Tant que faire se peux, on décrit des actions précises. Plutôt que "Elle a toujours été timide", décrire une action saillante et caractérisante : "En cinquième, le jour o๠elle devait lire Le corbeau et le renard, on la chercha une heure avant de la trouver terrée dans les toilettes". Cela crée une situation ré-exploitable (la lecture d’un rapport d’audit sera probablement une épreuve), même si elle a fait l’objet d’une transformation ensuite (jeune adulte, le personnage rejoint un groupe de Femen par conviction politique et surmonte avec enthousiasme son inhibition par exemple, ce qui n’empêche pas un retour du monstre de la timidité dans certaines circonstances exploitables dans l’écriture).
Dans Bienvenue à Gattaca, un flash-back raconte comment le protagoniste perd systématiquement un concours avec son frère, plus fort que lui physiquement, avant de le battre au cours d’une nuit marquante. Ce souvenir est lié à la caractérisation, et lié à la ligne thématique.

La backstory donne des indications des relations

Le type de relation que peuvent nouer entre eux des personnages peut être décidée par la backstory. C’est un moyen puissant pour guider l’écriture des dialogue avec une belle économie. Deux amis de longue date qui se sont épaulés à plusieurs moments de leur vie, les retrouvailles avec un membre de la famille qui s’est toujours montré méprisant, un coup de fil d’un.e ex toxique auront des tonalités différentes suivant le contexte exact qu’on aura donné à ces relations.
Dans Le fils de l’homme (analysé ici) : la relation de couple du protagoniste, et les raisons de leur séparation, sont évoqués au cours du récit, et sont signifiants non seulement pour la caractérisation des personnages et la qualité des dialogue, mais s’articulent avec la ligne thématique du récit.

La backstory n’est pas hyperbolique mais ciblée

Il n’est pas nécessaire de raconter toute la vie d’un personnage sur trois générations si ça n’a aucune application dans le récit à écrire. La nécessité de développer un personnage peut se faire sentir chemin faisant, lorsque des décisions sont à prendre sur le comportement du personnage ou le lieu ou ancrer le récit. Prendre le bus, un taxi, sa voiture ou rentrer à pied ? Le réflexe de votre personnage, les moyens dont iel dispose peuvent soudain demander du background, et c’est l’occasion de réfléchir à cet aspect.

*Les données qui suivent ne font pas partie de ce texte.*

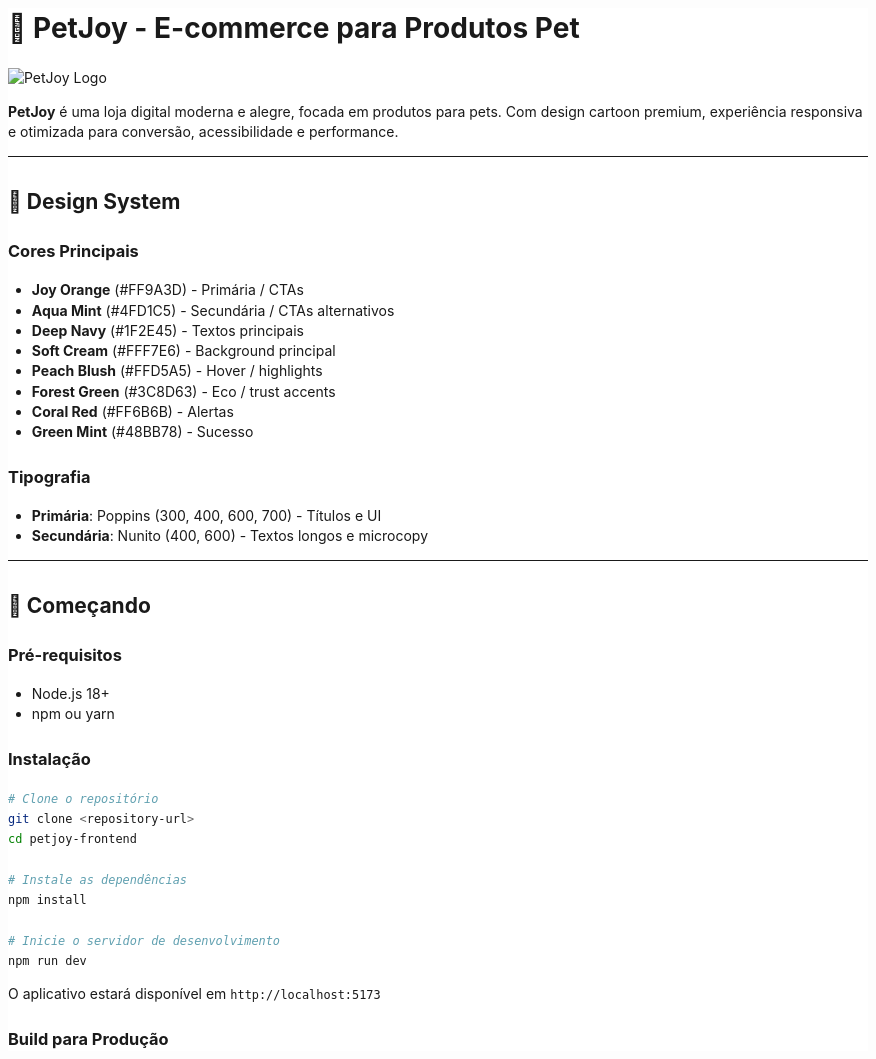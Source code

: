 # 🐾 PetJoy - E-commerce para Produtos Pet

![PetJoy Logo](https://via.placeholder.com/150x50/FF9A3D/FFFFFF?text=PetJoy)

**PetJoy** é uma loja digital moderna e alegre, focada em produtos para pets. Com design cartoon premium, experiência responsiva e otimizada para conversão, acessibilidade e performance.

---

## 🎨 Design System

### Cores Principais
- **Joy Orange** (#FF9A3D) - Primária / CTAs
- **Aqua Mint** (#4FD1C5) - Secundária / CTAs alternativos
- **Deep Navy** (#1F2E45) - Textos principais
- **Soft Cream** (#FFF7E6) - Background principal
- **Peach Blush** (#FFD5A5) - Hover / highlights
- **Forest Green** (#3C8D63) - Eco / trust accents
- **Coral Red** (#FF6B6B) - Alertas
- **Green Mint** (#48BB78) - Sucesso

### Tipografia
- **Primária**: Poppins (300, 400, 600, 700) - Títulos e UI
- **Secundária**: Nunito (400, 600) - Textos longos e microcopy

---

## 🚀 Começando

### Pré-requisitos
- Node.js 18+ 
- npm ou yarn

### Instalação

```bash
# Clone o repositório
git clone <repository-url>
cd petjoy-frontend

# Instale as dependências
npm install

# Inicie o servidor de desenvolvimento
npm run dev
```

O aplicativo estará disponível em `http://localhost:5173`

### Build para Produção
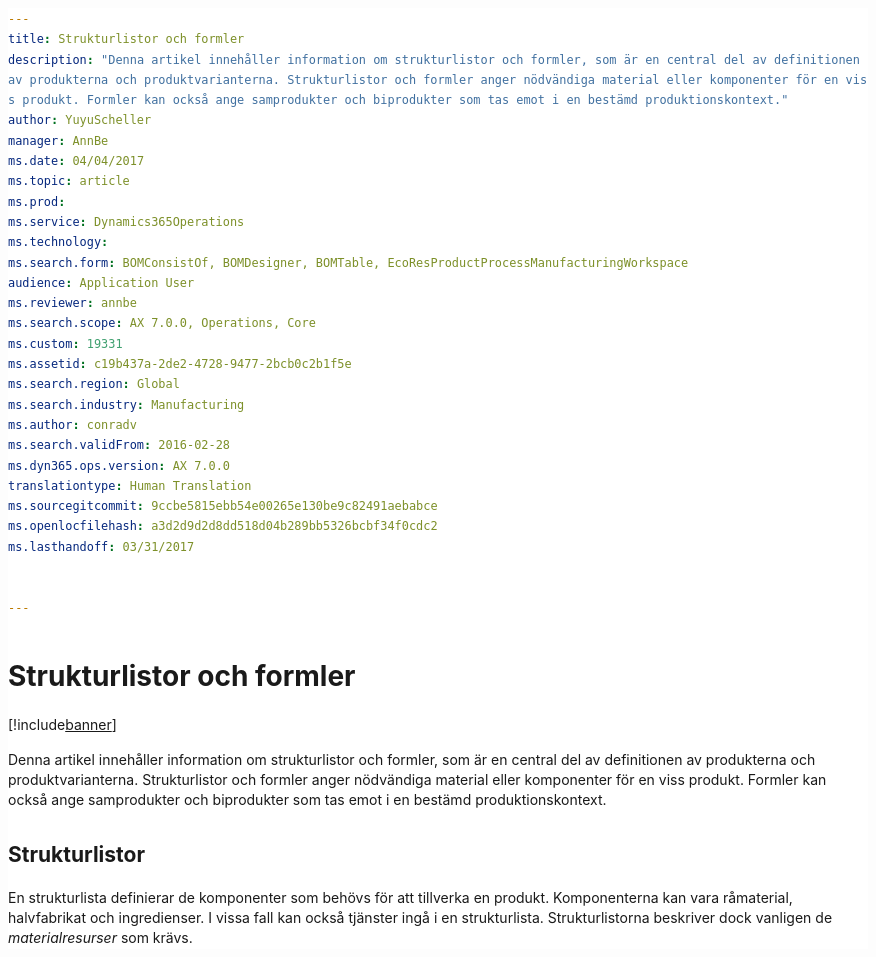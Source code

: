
 ```yaml
---
title: Strukturlistor och formler
description: "Denna artikel innehåller information om strukturlistor och formler, som är en central del av definitionen av produkterna och produktvarianterna. Strukturlistor och formler anger nödvändiga material eller komponenter för en viss produkt. Formler kan också ange samprodukter och biprodukter som tas emot i en bestämd produktionskontext."
author: YuyuScheller
manager: AnnBe
ms.date: 04/04/2017
ms.topic: article
ms.prod: 
ms.service: Dynamics365Operations
ms.technology: 
ms.search.form: BOMConsistOf, BOMDesigner, BOMTable, EcoResProductProcessManufacturingWorkspace
audience: Application User
ms.reviewer: annbe
ms.search.scope: AX 7.0.0, Operations, Core
ms.custom: 19331
ms.assetid: c19b437a-2de2-4728-9477-2bcb0c2b1f5e
ms.search.region: Global
ms.search.industry: Manufacturing
ms.author: conradv
ms.search.validFrom: 2016-02-28
ms.dyn365.ops.version: AX 7.0.0
translationtype: Human Translation
ms.sourcegitcommit: 9ccbe5815ebb54e00265e130be9c82491aebabce
ms.openlocfilehash: a3d2d9d2d8dd518d04b289bb5326bcbf34f0cdc2
ms.lasthandoff: 03/31/2017


---
```


# <a name="bills-of-materials-and-formulas"></a>Strukturlistor och formler

[!include[banner](../includes/banner.md)]


Denna artikel innehåller information om strukturlistor och formler, som är en central del av definitionen av produkterna och produktvarianterna. Strukturlistor och formler anger nödvändiga material eller komponenter för en viss produkt. Formler kan också ange samprodukter och biprodukter som tas emot i en bestämd produktionskontext. 

<a name="bills-of-materials"></a>Strukturlistor
------------------

En strukturlista definierar de komponenter som behövs för att tillverka en produkt. Komponenterna kan vara råmaterial, halvfabrikat och ingredienser. I vissa fall kan också tjänster ingå i en strukturlista. Strukturlistorna beskriver dock vanligen de *materialresurser* som krävs.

On peut ensuite affiner psychologiquement : plusieurs personnages disposant des mêmes moyens matériels peuvent avoir une attitude radicalement différente face à la nécessité de rentrer à la maison en pleine nuit : appeler un taxi, attendre le premier bus, téléphoner aux parents, marcher, etc. C’est là que la backstory peut donner des indices psychologiques et environnementaux utiles.

Une backstory se modifie au cours de l’écriture

Si la backstory a pour but de produire de la cohérence, d’avoir une image mentale claire du personnage à déployer, il arrive évidemment qu’en cours d’écriture elle s’avère trop étriquée, trop caricaturale, mal adaptée à l’action à déployer, ou encore trop éloignée ou trop proche d’autres personnages. Il faut dans ce cas y revenir pour la modifier. Attention, il est aussi nécessaire par conséquent de réévaluer les actions et dialogues pour vérifier leur conformité du récit.

Une backstory ne se livre pas d’un bloc en cours de narration

La tentation de raconter des pans entiers de la backstory au cours de l’écriture du récit peut être grande. Après tout, si on s’est démené pour l’écrire, pourquoi ne pas la balancer. C’est la plupart du temps inutile, et il est de toutes façons préférable de distiller l’information au cours du récit, en préparant ses effets, pour donner au récepteur du récit de quoi anticiper, sans l’assommer d’information inutiles ou trop évidentes.